## ASSIGNMENT
All that should come back is the lines of the data below from the one containing "6.40531 × 10^403 |" to the one containing "1.90633 × 10^403 |", inclusive, exactly as they stand.

## STUDY MATERIAL

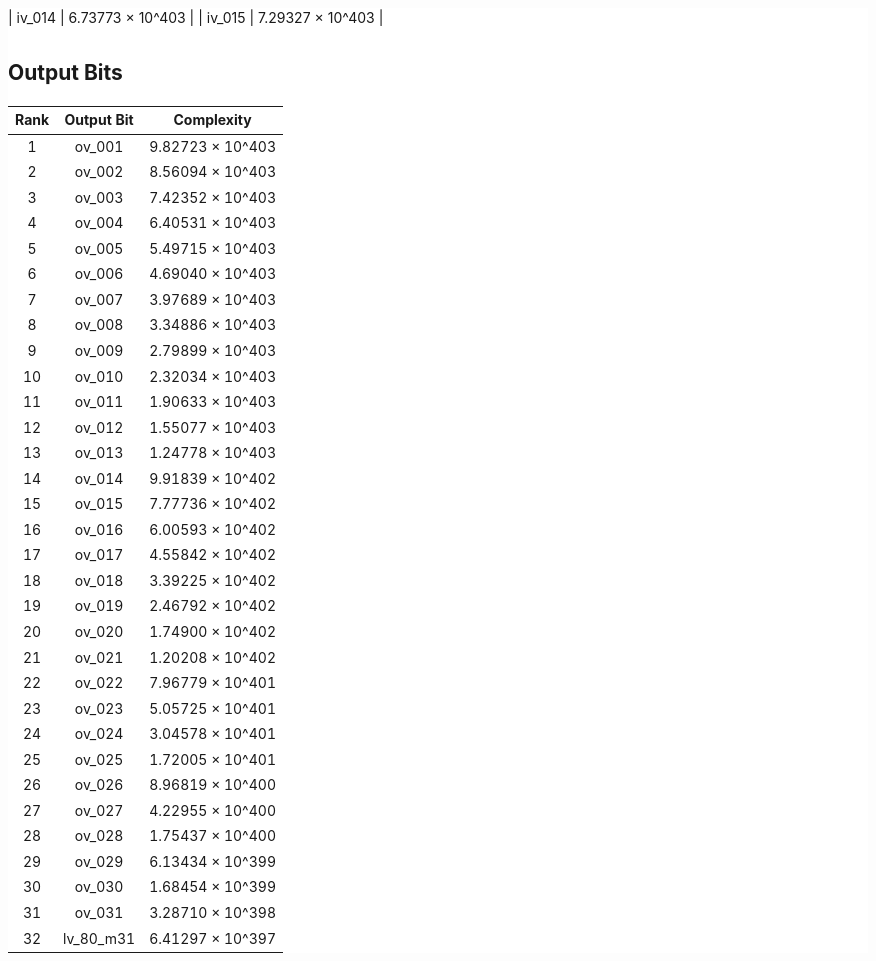 | iv_014 | 6.73773 × 10^403 |
| iv_015 | 7.29327 × 10^403 |

## Output Bits

| Rank | Output Bit | Complexity |
|:----:|:----------:|:----------:|
| 1 | ov_001 | 9.82723 × 10^403 |
| 2 | ov_002 | 8.56094 × 10^403 |
| 3 | ov_003 | 7.42352 × 10^403 |
| 4 | ov_004 | 6.40531 × 10^403 |
| 5 | ov_005 | 5.49715 × 10^403 |
| 6 | ov_006 | 4.69040 × 10^403 |
| 7 | ov_007 | 3.97689 × 10^403 |
| 8 | ov_008 | 3.34886 × 10^403 |
| 9 | ov_009 | 2.79899 × 10^403 |
| 10 | ov_010 | 2.32034 × 10^403 |
| 11 | ov_011 | 1.90633 × 10^403 |
| 12 | ov_012 | 1.55077 × 10^403 |
| 13 | ov_013 | 1.24778 × 10^403 |
| 14 | ov_014 | 9.91839 × 10^402 |
| 15 | ov_015 | 7.77736 × 10^402 |
| 16 | ov_016 | 6.00593 × 10^402 |
| 17 | ov_017 | 4.55842 × 10^402 |
| 18 | ov_018 | 3.39225 × 10^402 |
| 19 | ov_019 | 2.46792 × 10^402 |
| 20 | ov_020 | 1.74900 × 10^402 |
| 21 | ov_021 | 1.20208 × 10^402 |
| 22 | ov_022 | 7.96779 × 10^401 |
| 23 | ov_023 | 5.05725 × 10^401 |
| 24 | ov_024 | 3.04578 × 10^401 |
| 25 | ov_025 | 1.72005 × 10^401 |
| 26 | ov_026 | 8.96819 × 10^400 |
| 27 | ov_027 | 4.22955 × 10^400 |
| 28 | ov_028 | 1.75437 × 10^400 |
| 29 | ov_029 | 6.13434 × 10^399 |
| 30 | ov_030 | 1.68454 × 10^399 |
| 31 | ov_031 | 3.28710 × 10^398 |
| 32 | lv_80_m31 | 6.41297 × 10^397 |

## ANSWER TO THIS TASK
| 4 | ov_004 | 6.40531 × 10^403 |
| 5 | ov_005 | 5.49715 × 10^403 |
| 6 | ov_006 | 4.69040 × 10^403 |
| 7 | ov_007 | 3.97689 × 10^403 |
| 8 | ov_008 | 3.34886 × 10^403 |
| 9 | ov_009 | 2.79899 × 10^403 |
| 10 | ov_010 | 2.32034 × 10^403 |
| 11 | ov_011 | 1.90633 × 10^403 |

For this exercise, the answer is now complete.